### Brief
Keep only the lines of the data below that contain "join", and copy them.

---*---

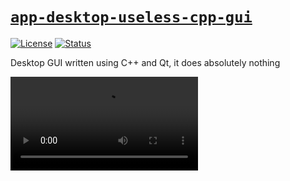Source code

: # [`app-desktop-useless-cpp-gui`][url-repo]

<!-- shields -->

[![License][shield-license]][url-license]
[![Status][shield-status-abandoned]][url-repo]

<!-- description -->

Desktop GUI written using C++ and Qt, it does absolutely nothing

![Screencast](./docs/Screencast.webm.mp4)

<!-- relative links -->

[screencast]: ./docs/Screencast.webm

<!-- project links -->

[url-repo]: https://github.com/shishifubing/app-desktop-useless-cpp-gui
[url-license]: https://github.com/shishifubing/app-desktop-useless-cpp-gui/blob/main/LICENSE
[url-screencast]: https://raw.githubusercontent.com/shishifubing/app-desktop-useless-cpp-gui/docs/no-ref/display-gif/docs/Screencast.webm.mp4

<!-- external links -->

<!-- shield links -->

[shield-status-abandoned]: https://img.shields.io/badge/status-abandoned-red?style=for-the-badge
[shield-license]: https://img.shields.io/github/license/shishifubing/app-desktop-useless-cpp-gui.svg?style=for-the-badge
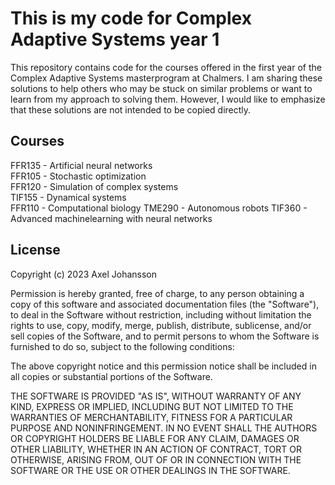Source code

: # This is my code for Complex Adaptive Systems year 1
This repository contains code for the courses offered in the first year of the Complex Adaptive Systems masterprogram at Chalmers. I am sharing these solutions to help others who may be stuck on similar problems or want to learn from my approach to solving them. However, I would like to emphasize that these solutions are not intended to be copied directly.

## Courses
FFR135 - Artificial neural networks  
FFR105 - Stochastic optimization  
FFR120 - Simulation of complex systems  
TIF155 - Dynamical systems  
FFR110 - Computational biology 
TME290 - Autonomous robots 
TIF360 - Advanced machinelearning with neural networks 


## License

Copyright (c) 2023 Axel Johansson

Permission is hereby granted, free of charge, to any person obtaining a copy
of this software and associated documentation files (the "Software"), to deal
in the Software without restriction, including without limitation the rights
to use, copy, modify, merge, publish, distribute, sublicense, and/or sell
copies of the Software, and to permit persons to whom the Software is
furnished to do so, subject to the following conditions:

The above copyright notice and this permission notice shall be included in all
copies or substantial portions of the Software.

THE SOFTWARE IS PROVIDED "AS IS", WITHOUT WARRANTY OF ANY KIND, EXPRESS OR
IMPLIED, INCLUDING BUT NOT LIMITED TO THE WARRANTIES OF MERCHANTABILITY,
FITNESS FOR A PARTICULAR PURPOSE AND NONINFRINGEMENT. IN NO EVENT SHALL THE
AUTHORS OR COPYRIGHT HOLDERS BE LIABLE FOR ANY CLAIM, DAMAGES OR OTHER
LIABILITY, WHETHER IN AN ACTION OF CONTRACT, TORT OR OTHERWISE, ARISING FROM,
OUT OF OR IN CONNECTION WITH THE SOFTWARE OR THE USE OR OTHER DEALINGS IN THE
SOFTWARE.
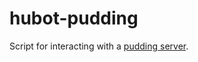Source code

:hubot-pudding
=============

Script for interacting with a [pudding
server](https://github.com/travis-ci/pudding).
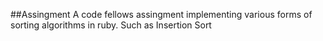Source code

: ##Assingment
A code fellows assingment implementing various forms of sorting algorithms in ruby.
Such as Insertion Sort
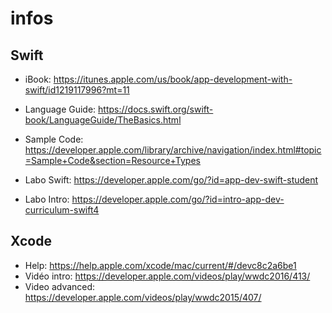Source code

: # infos

## Swift
  - iBook: https://itunes.apple.com/us/book/app-development-with-swift/id1219117996?mt=11
  - Language Guide: https://docs.swift.org/swift-book/LanguageGuide/TheBasics.html
  - Sample Code: https://developer.apple.com/library/archive/navigation/index.html#topic=Sample+Code&section=Resource+Types
  
  - Labo Swift: https://developer.apple.com/go/?id=app-dev-swift-student
  - Labo Intro: https://developer.apple.com/go/?id=intro-app-dev-curriculum-swift4

## Xcode 
  - Help: https://help.apple.com/xcode/mac/current/#/devc8c2a6be1
  - Vidéo intro: https://developer.apple.com/videos/play/wwdc2016/413/
  - Video advanced: https://developer.apple.com/videos/play/wwdc2015/407/

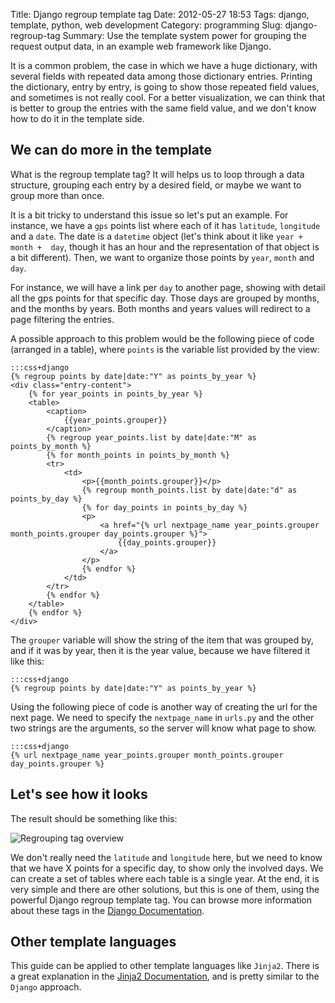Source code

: Title: Django regroup template tag
Date: 2012-05-27 18:53
Tags: django, template, python, web development
Category: programming
Slug: django-regroup-tag
Summary: Use the template system power for grouping the request output data, in an example web framework like Django.

It is a common problem, the case in which we have a huge dictionary, with several fields with repeated data among those dictionary entries. Printing the dictionary, entry by entry, is going to show those repeated field values, and sometimes is not really cool. For a better visualization, we can think that is better to group the entries with the same field value, and we don't know how to do it in the template side.

## We can do more in the template

What is the regroup template tag? It will helps us to loop through a data structure, grouping each entry by a desired field, or maybe we want to group more than once.

It is a bit tricky to understand this issue so let's put an example. For instance, we have a `gps` points list where each of it has `latitude`, `longitude` and a `date`. The date is a `datetime` object (let's think about it like `year + month +  day`, though it has an hour and the representation of that object is a bit different). Then, we want to organize those points by `year`, `month` and `day`.

For instance, we will have a link per `day` to another page, showing with detail all the gps points for that specific day. Those days are grouped by months, and the months by years. Both months and years values will redirect to a page filtering the entries.

A possible approach to this problem would be the following piece of code (arranged in a table), where `points` is the variable list provided by the view:

    :::css+django
    {% regroup points by date|date:"Y" as points_by_year %}
    <div class="entry-content">
        {% for year_points in points_by_year %}
        <table>
            <caption>
                {{year_points.grouper}}
            </caption>
            {% regroup year_points.list by date|date:"M" as points_by_month %}
            {% for month_points in points_by_month %}
            <tr>
                <td>
                    <p>{{month_points.grouper}}</p>
                    {% regroup month_points.list by date|date:"d" as points_by_day %}
                    {% for day_points in points_by_day %}
                    <p>
                        <a href="{% url nextpage_name year_points.grouper month_points.grouper day_points.grouper %}">
                            {{day_points.grouper}}
                        </a>
                    </p>
                    {% endfor %}
                </td>
            </tr>
            {% endfor %}
        </table>
        {% endfor %}
    </div>

The `grouper` variable will show the string of the item that was grouped by, and if it was by year, then it is the year value, because we have filtered it like this:

    :::css+django
    {% regroup points by date|date:"Y" as points_by_year %}

Using the following piece of code is another way of creating the url for the next page. We need to specify the `nextpage_name` in `urls.py` and the other two strings are the arguments, so the server will know what page to show.

    :::css+django
    {% url nextpage_name year_points.grouper month_points.grouper day_points.grouper %}

## Let's see how it looks

The result should be something like this:

![Regrouping tag overview](http://i.imgur.com/fILp6.png)

We don't really need the `latitude` and `longitude` here, but we need to know that we have X points for a specific day, to show only the involved days. We can create a set of tables where each table is a single year. At the end, it is very simple and there are other solutions, but this is one of them, using the powerful Django regroup template tag. You can browse more information about these tags in the [Django Documentation](https://docs.djangoproject.com/en/dev/ref/templates/builtins/?from=olddocs).

## Other template languages

This guide can be applied to other template languages like `Jinja2`. There is a great explanation in the [Jinja2 Documentation](http://jinja.pocoo.org/docs/templates/#groupby), and is pretty similar to the `Django` approach.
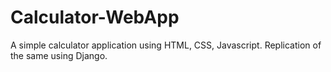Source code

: # Calculator-WebApp
A simple calculator application using HTML, CSS, Javascript. Replication of the same using Django.
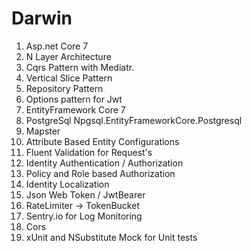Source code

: # Darwin

1. Asp.net Core 7
2. N Layer Architecture
3. Cqrs Pattern with Mediatr.
4. Vertical Slice Pattern
5. Repository Pattern
6. Options pattern for Jwt
7. EntityFramework Core 7
8. PostgreSql Npgsql.EntityFrameworkCore.Postgresql
9. Mapster
10. Attribute Based Entity Configurations
11. Fluent Validation for Request's
12. Identity Authentication / Authorization
13. Policy and Role based Authorization
14. Identity Localization
15. Json Web Token / JwtBearer
16. RateLimiter -> TokenBucket
17. Sentry.io for Log Monitoring
18. Cors
19. xUnit and NSubstitute Mock for Unit tests 
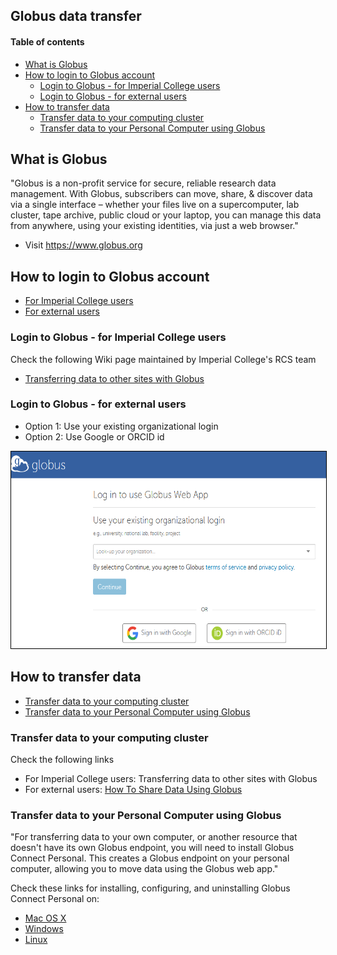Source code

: ## Globus data transfer

#### Table of contents
* [What is Globus](#/2)
* [How to login to Globus account](#/3)
  * [Login to Globus - for Imperial College users](#/4)
  * [Login to Globus - for external users](#/5)
* [How to transfer data](#/6)
  * [Transfer data to your computing cluster](#/7)
  * [Transfer data to your Personal Computer using Globus](#/8)

## What is Globus
<p>"Globus is a non-profit service for secure, reliable research data management. With Globus, subscribers can move, share, & discover data via a single interface – whether your files live on a supercomputer, lab cluster, tape archive, public cloud or your laptop, you can manage this data from anywhere, using your existing identities, via just a web browser."</p>
<ul>
  <li>Visit <a href="https://www.globus.org">https://www.globus.org</a></li>
</ul>

## How to login to Globus account
* [For Imperial College users](#/3)
* [For external users](#/4)

### Login to Globus - for Imperial College users
Check the following Wiki page maintained by Imperial College's RCS team
* [Transferring data to other sites with Globus](https://wiki.imperial.ac.uk/display/HPC/Globus)

### Login to Globus - for external users
<ul>
<li>Option 1: Use your existing organizational login</li>
<li>Option 2: Use Google or ORCID id</li>
</ul>
<p/>
<img src="../slide_images/globus_use_your_existing_login.png" style="border:1px solid black" width="600px" height="315px">

## How to transfer data
* [Transfer data to your computing cluster](#/7)
* [Transfer data to your Personal Computer using Globus](#/8)

### Transfer data to your computing cluster
<p>
Check the following links
<ul>
<li>For Imperial College users: <a href="https://wiki.imperial.ac.uk/display/HPC/Globus"></a>Transferring data to other sites with Globus</li>
<li>For external users: <a href="https://docs.globus.org/how-to/share-files/">How To Share Data Using Globus</a></li>
</ul>
</p>

### Transfer data to your Personal Computer using Globus
<p>"For transferring data to your own computer, or another resource that doesn't have its own Globus endpoint, you will need to install Globus Connect Personal. This creates a Globus endpoint on your personal computer, allowing you to move data using the Globus web app."
</p>
Check these links for installing, configuring, and uninstalling Globus Connect Personal on:
<p>
<ul>
<li><a href="https://docs.globus.org/how-to/globus-connect-personal-mac">Mac OS X</a></li>
<li><a href="https://docs.globus.org/how-to/globus-connect-personal-windows">Windows</a></li>
<li><a href="https://docs.globus.org/how-to/globus-connect-personal-linux">Linux</a></li>
</ul>
</p>
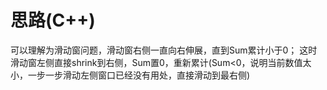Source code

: # 思路(C++)

可以理解为滑动窗问题，滑动窗右侧一直向右伸展，直到Sum累计小于0；
这时滑动窗左侧直接shrink到右侧，Sum置0，重新累计(Sum<0，说明当前数值太小，一步一步滑动左侧窗口已经没有用处，直接滑动到最右侧)
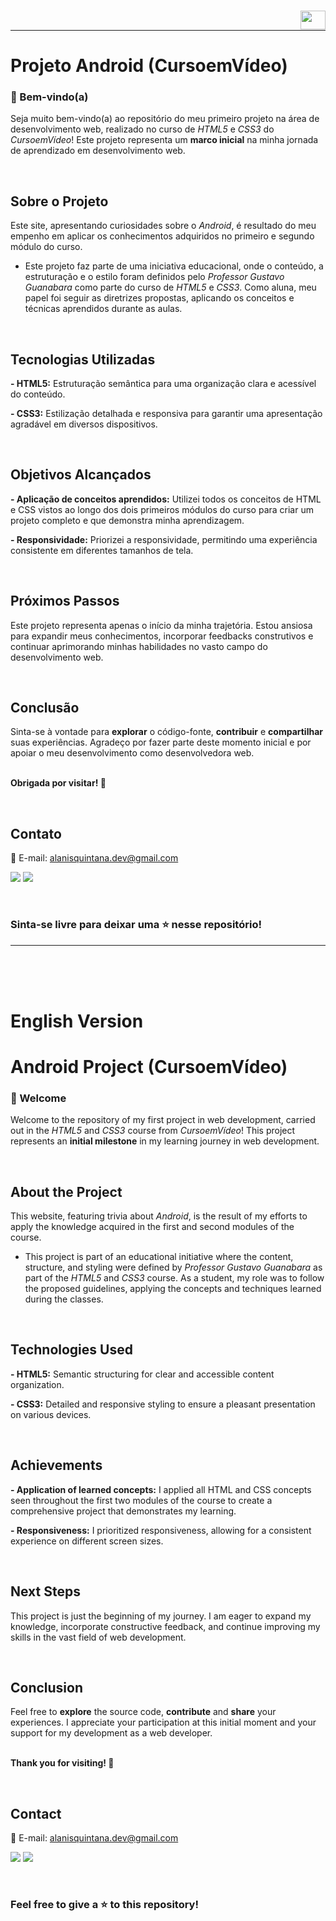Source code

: ### [<img align="right" height="30" width="40" src="https://upload.wikimedia.org/wikipedia/en/thumb/a/ae/Flag_of_the_United_Kingdom.svg/1280px-Flag_of_the_United_Kingdom.svg.png" />](#english-version)

<br />

---

# Projeto Android (CursoemVídeo)

### 👋 Bem-vindo(a) 

Seja muito bem-vindo(a) ao repositório do meu primeiro projeto na área de desenvolvimento web, realizado no curso de _HTML5_ e _CSS3_ do _CursoemVídeo_! Este projeto representa um **marco inicial** na minha jornada de aprendizado em desenvolvimento web.

<br />

## Sobre o Projeto

Este site, apresentando curiosidades sobre o _Android_, é resultado do meu empenho em aplicar os conhecimentos adquiridos no primeiro e segundo módulo do curso. 

- Este projeto faz parte de uma iniciativa educacional, onde o conteúdo, a estruturação e o estilo foram definidos pelo _Professor Gustavo Guanabara_ como parte do curso de _HTML5_ e _CSS3_. Como aluna, meu papel foi seguir as diretrizes propostas, aplicando os conceitos e técnicas aprendidos durante as aulas.

</br>

## Tecnologias Utilizadas

**- HTML5:** Estruturação semântica para uma organização clara e acessível do conteúdo.

**- CSS3:** Estilização detalhada e responsiva para garantir uma apresentação agradável em diversos dispositivos.

<br />


## Objetivos Alcançados

**- Aplicação de conceitos aprendidos:** Utilizei todos os conceitos de HTML e CSS vistos ao longo dos dois primeiros módulos do curso para criar um projeto completo e que demonstra minha aprendizagem.

**- Responsividade:** Priorizei a responsividade, permitindo uma experiência consistente em diferentes tamanhos de tela.

<br />

## Próximos Passos

Este projeto representa apenas o início da minha trajetória. Estou ansiosa para expandir meus conhecimentos, incorporar feedbacks construtivos e continuar aprimorando minhas habilidades no vasto campo do desenvolvimento web.

<br />

## Conclusão

Sinta-se à vontade para **explorar** o código-fonte, **contribuir** e **compartilhar** suas experiências. Agradeço por fazer parte deste momento inicial e por apoiar o meu desenvolvimento como desenvolvedora web.
<br />
<br />

**Obrigada por visitar! 📌**

</br>

## Contato

📩 E-mail: alanisquintana.dev@gmail.com

<a href="https://www.linkedin.com/in/alanis-quintana" target="_blank"><img src="https://img.shields.io/badge/-LinkedIn-%230077B5?style=for-the-badge&logo=linkedin&logoColor=white" target="_blank"></a>
<a href="https://www.instagram.com/devalanisquintana/" target="_blank"><img src="https://img.shields.io/badge/-Instagram-%23E4405F?style=for-the-badge&logo=instagram&logoColor=white" target="_blank"></a>

</br>

### Sinta-se livre para deixar uma ⭐ nesse repositório!

---

<br />
<br />
<br />

# English Version

# Android Project (CursoemVídeo)

### 👋 Welcome

Welcome to the repository of my first project in web development, carried out in the _HTML5_ and _CSS3_ course from _CursoemVídeo_! This project represents an **initial milestone** in my learning journey in web development.

<br />

## About the Project

This website, featuring trivia about _Android_, is the result of my efforts to apply the knowledge acquired in the first and second modules of the course.

- This project is part of an educational initiative where the content, structure, and styling were defined by _Professor Gustavo Guanabara_ as part of the _HTML5_ and _CSS3_ course. As a student, my role was to follow the proposed guidelines, applying the concepts and techniques learned during the classes.

</br>

## Technologies Used

**- HTML5:** Semantic structuring for clear and accessible content organization.

**- CSS3:** Detailed and responsive styling to ensure a pleasant presentation on various devices.

<br />

## Achievements

**- Application of learned concepts:** I applied all HTML and CSS concepts seen throughout the first two modules of the course to create a comprehensive project that demonstrates my learning.

**- Responsiveness:** I prioritized responsiveness, allowing for a consistent experience on different screen sizes.

<br />

## Next Steps

This project is just the beginning of my journey. I am eager to expand my knowledge, incorporate constructive feedback, and continue improving my skills in the vast field of web development.

<br />

## Conclusion

Feel free to **explore** the source code, **contribute** and **share** your experiences. I appreciate your participation at this initial moment and your support for my development as a web developer.
<br />
<br />

**Thank you for visiting! 📌**

</br>

## Contact

📩 E-mail: alanisquintana.dev@gmail.com

<a href="https://www.linkedin.com/in/alanis-quintana" target="_blank"><img src="https://img.shields.io/badge/-LinkedIn-%230077B5?style=for-the-badge&logo=linkedin&logoColor=white" target="_blank"></a>
<a href="https://www.instagram.com/devalanisquintana/" target="_blank"><img src="https://img.shields.io/badge/-Instagram-%23E4405F?style=for-the-badge&logo=instagram&logoColor=white" target="_blank"></a>

</br>

### Feel free to give a ⭐ to this repository!
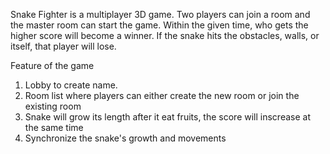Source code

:Snake Fighter is a multiplayer 3D game. Two players can join a room and the master room can start the game. Within the given time, who gets the higher score will become a winner. 
If the snake hits the obstacles, walls, or itself, that player will lose. 

Feature of the game

1. Lobby to create name.
2. Room list where players can either create the new room or join the existing room
3. Snake will grow its length after it eat fruits, the score will inscrease at the same time
4. Synchronize the snake's growth and movements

---*---

### Output below
:Snake Fighter is a multiplayer 3D game. Two players can join a room and the master room can start the game. Within the given time, who gets the higher score will become a winner. 
2. Room list where players can either create the new room or join the existing room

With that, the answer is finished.